(Data entries)
§
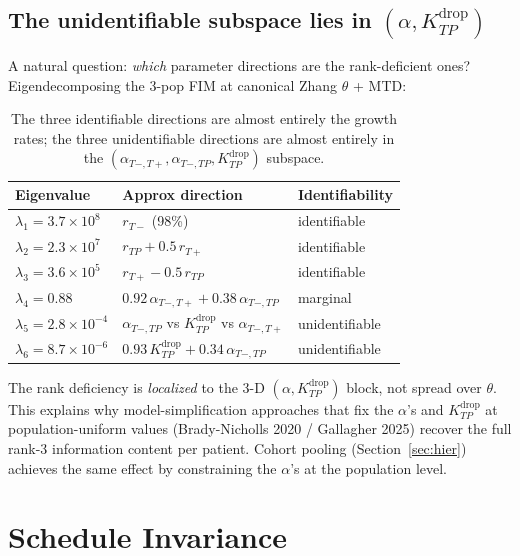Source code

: \documentclass[11pt]{article}
\newcommand{\Kdrop}{K_{TP}^{\text{drop}}}
\newcommand{\Tplus}{T{+}}
\newcommand{\Tminus}{T{-}}
\begin{document}
\subsection{The unidentifiable subspace lies in $(\alpha, \Kdrop)$}\label{sec:unident_subspace}

A natural question: \emph{which} parameter directions are the rank-deficient
ones? Eigendecomposing the 3-pop FIM at canonical Zhang $\theta$ + MTD:

\begin{table}[h]
\centering
\begin{tabular}{lll}
\toprule
Eigenvalue & Approx direction & Identifiability \\
\midrule
$\lambda_1 = 3.7 \times 10^8$ & $r_{\Tminus}$ (98\%) & identifiable \\
$\lambda_2 = 2.3 \times 10^7$ & $r_{TP} + 0.5\, r_{\Tplus}$ & identifiable \\
$\lambda_3 = 3.6 \times 10^5$ & $r_{\Tplus} - 0.5\, r_{TP}$ & identifiable \\
$\lambda_4 = 0.88$ & $0.92\,\alpha_{\Tminus,\Tplus} + 0.38\,\alpha_{\Tminus,TP}$ & marginal \\
$\lambda_5 = 2.8 \times 10^{-4}$ & $\alpha_{\Tminus,TP}$ vs $\Kdrop$ vs $\alpha_{\Tminus,\Tplus}$ & unidentifiable \\
$\lambda_6 = 8.7 \times 10^{-6}$ & $0.93\,\Kdrop + 0.34\,\alpha_{\Tminus,TP}$ & unidentifiable \\
\bottomrule
\end{tabular}
\caption{The three identifiable directions are almost entirely the growth
rates; the three unidentifiable directions are almost entirely in the
$(\alpha_{\Tminus,\Tplus}, \alpha_{\Tminus,TP}, \Kdrop)$ subspace.}
\end{table}

The rank deficiency is \emph{localized} to the 3-D $(\alpha, \Kdrop)$ block,
not spread over $\theta$. This explains why model-simplification approaches
that fix the $\alpha$'s and $\Kdrop$ at population-uniform values
(Brady-Nicholls 2020 / Gallagher 2025) recover the full rank-3 information
content per patient. Cohort pooling (Section~\ref{sec:hier}) achieves the
same effect by constraining the $\alpha$'s at the population level.

\section{Schedule Invariance}\label{sec:schedule}
\end{document}
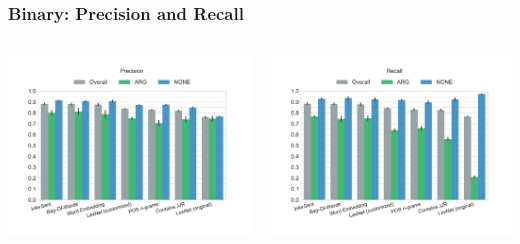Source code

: \documentclass[11pt,aspectratio=169]{beamer}
\begin{document}
    \begin{frame}
        \frametitle{Binary: Precision and Recall}
        \begin{columns}[t]
            \column{2in}
            \centerline{\includegraphics[scale=0.31,trim={2cm 0 0 0},clip]{images/experiments/p-precision-True}}
            \column{2in}
            \centerline{\includegraphics[scale=0.31,trim={0 0 2cm 0},clip]{images/experiments/p-recall-True}}

        \end{columns}
    \end{frame}
\end{document}
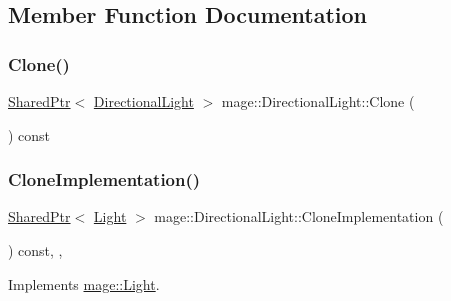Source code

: \subsection{Member Function Documentation}
\hypertarget{classmage_1_1_directional_light_af68699d987bbb1170f76cdfe8bdf8c1d}{}\label{classmage_1_1_directional_light_af68699d987bbb1170f76cdfe8bdf8c1d} 
\subsubsection{\texorpdfstring{Clone()}{Clone()}}
{\footnotesize\ttfamily \hyperlink{namespacemage_a1e01ae66713838a7a67d30e44c67703e}{Shared\+Ptr}$<$ \hyperlink{classmage_1_1_directional_light}{Directional\+Light} $>$ mage\+::\+Directional\+Light\+::\+Clone (\begin{DoxyParamCaption}{ }\end{DoxyParamCaption}) const}

\hypertarget{classmage_1_1_directional_light_a93479af178401eeaf6fe0f16b1f97ad9}{}\label{classmage_1_1_directional_light_a93479af178401eeaf6fe0f16b1f97ad9} 
\subsubsection{\texorpdfstring{Clone\+Implementation()}{CloneImplementation()}}
{\footnotesize\ttfamily \hyperlink{namespacemage_a1e01ae66713838a7a67d30e44c67703e}{Shared\+Ptr}$<$ \hyperlink{classmage_1_1_light}{Light} $>$ mage\+::\+Directional\+Light\+::\+Clone\+Implementation (\begin{DoxyParamCaption}{ }\end{DoxyParamCaption}) const\hspace{0.3cm}{\ttfamily [override]}, {\ttfamily [private]}, {\ttfamily [virtual]}}



Implements \hyperlink{classmage_1_1_light_a53ef28bad86a1a307db90cb265db4798}{mage\+::\+Light}.

\hypertarget{classmage_1_1_directional_light_a36df91928dfdb33d3e333d8c51332462}{}\label{classmage_1_1_directional_light_a36df91928dfdb33d3e333d8c51332462} 
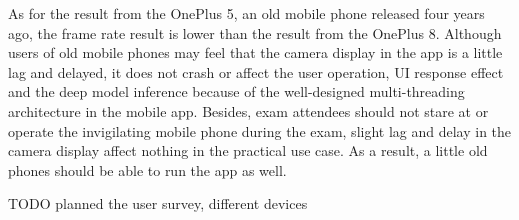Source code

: As for the result from the OnePlus 5, an old mobile phone released four years ago, the frame rate result is lower than the result from the OnePlus 8.
Although users of old mobile phones may feel that the camera display in the app is a little lag and delayed, it does not crash or affect the user operation, UI response effect and the deep model inference because of the well-designed multi-threading architecture in the mobile app.
Besides, exam attendees should not stare at or operate the invigilating mobile phone during the exam, slight lag and delay in the camera display affect nothing in the practical use case.
As a result, a little old phones should be able to run the app as well.

TODO planned the user survey, different devices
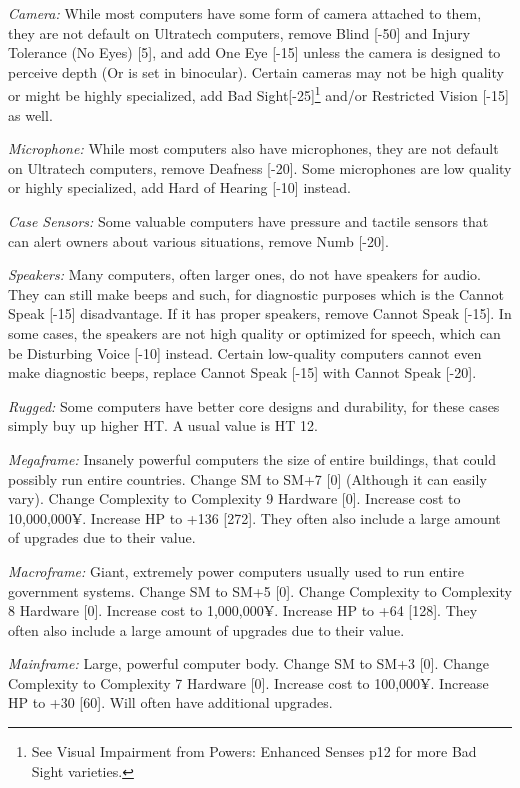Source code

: \begin{multicols*}{3}
	\textit{Camera:} While most computers have some form of camera attached to them, they are not default on Ultratech computers, remove Blind [-50] and Injury Tolerance (No Eyes) [5], and add One Eye [-15] unless the camera is designed to perceive depth (Or is set in binocular). Certain cameras may not be high quality or might be highly specialized, add Bad Sight[-25]\footnote{See Visual Impairment from Powers: Enhanced Senses p12 for more Bad Sight varieties.} and/or Restricted Vision [-15] as well.
	
	\textit{Microphone:} While most computers also have microphones, they are not default on Ultratech computers, remove Deafness [-20]. Some microphones are low quality or highly specialized, add Hard of Hearing [-10] instead.
	
	\textit{Case Sensors:} Some valuable computers have pressure and tactile sensors that can alert owners about various situations, remove Numb [-20].
	
	\textit{Speakers:} Many computers, often larger ones, do not have speakers for audio. They can still make beeps and such, for diagnostic purposes which is the Cannot Speak [-15] disadvantage. If it has proper speakers, remove Cannot Speak [-15]. In some cases, the speakers are not high quality or optimized for speech, which can be Disturbing Voice [-10] instead. Certain low-quality computers cannot even make diagnostic beeps, replace Cannot Speak [-15] with Cannot Speak [-20].
	
	\textit{Rugged:} Some computers have better core designs and durability, for these cases simply buy up higher HT. A usual value is HT 12.
	
	\textit{Megaframe:} Insanely powerful computers the size of entire buildings, that could possibly run entire countries. Change SM to SM+7 [0] (Although it can easily vary). Change Complexity to Complexity 9 Hardware [0]. Increase cost to 10,000,000¥. Increase HP to +136 [272]. They often also include a large amount of upgrades due to their value.
	
	\textit{Macroframe:} Giant, extremely power computers usually used to run entire government systems. Change SM to SM+5 [0]. Change Complexity to Complexity 8 Hardware [0]. Increase cost to 1,000,000¥. Increase HP to +64 [128]. They often also include a large amount of upgrades due to their value.
	
	\textit{Mainframe:} Large, powerful computer body. Change SM to SM+3 [0]. Change Complexity to Complexity 7 Hardware [0]. Increase cost to 100,000¥. Increase HP to +30 [60]. Will often have additional upgrades.
	

\end{multicols*}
§
__THE PROBLEM__. Your job is to copy out every line from the records above that has the word "hypertarget".

__SOLVED PROBLEM__.
\hypertarget{classmage_1_1_directional_light_af68699d987bbb1170f76cdfe8bdf8c1d}{}\label{classmage_1_1_directional_light_af68699d987bbb1170f76cdfe8bdf8c1d} 
\hypertarget{classmage_1_1_directional_light_a93479af178401eeaf6fe0f16b1f97ad9}{}\label{classmage_1_1_directional_light_a93479af178401eeaf6fe0f16b1f97ad9} 
\hypertarget{classmage_1_1_directional_light_a36df91928dfdb33d3e333d8c51332462}{}\label{classmage_1_1_directional_light_a36df91928dfdb33d3e333d8c51332462} 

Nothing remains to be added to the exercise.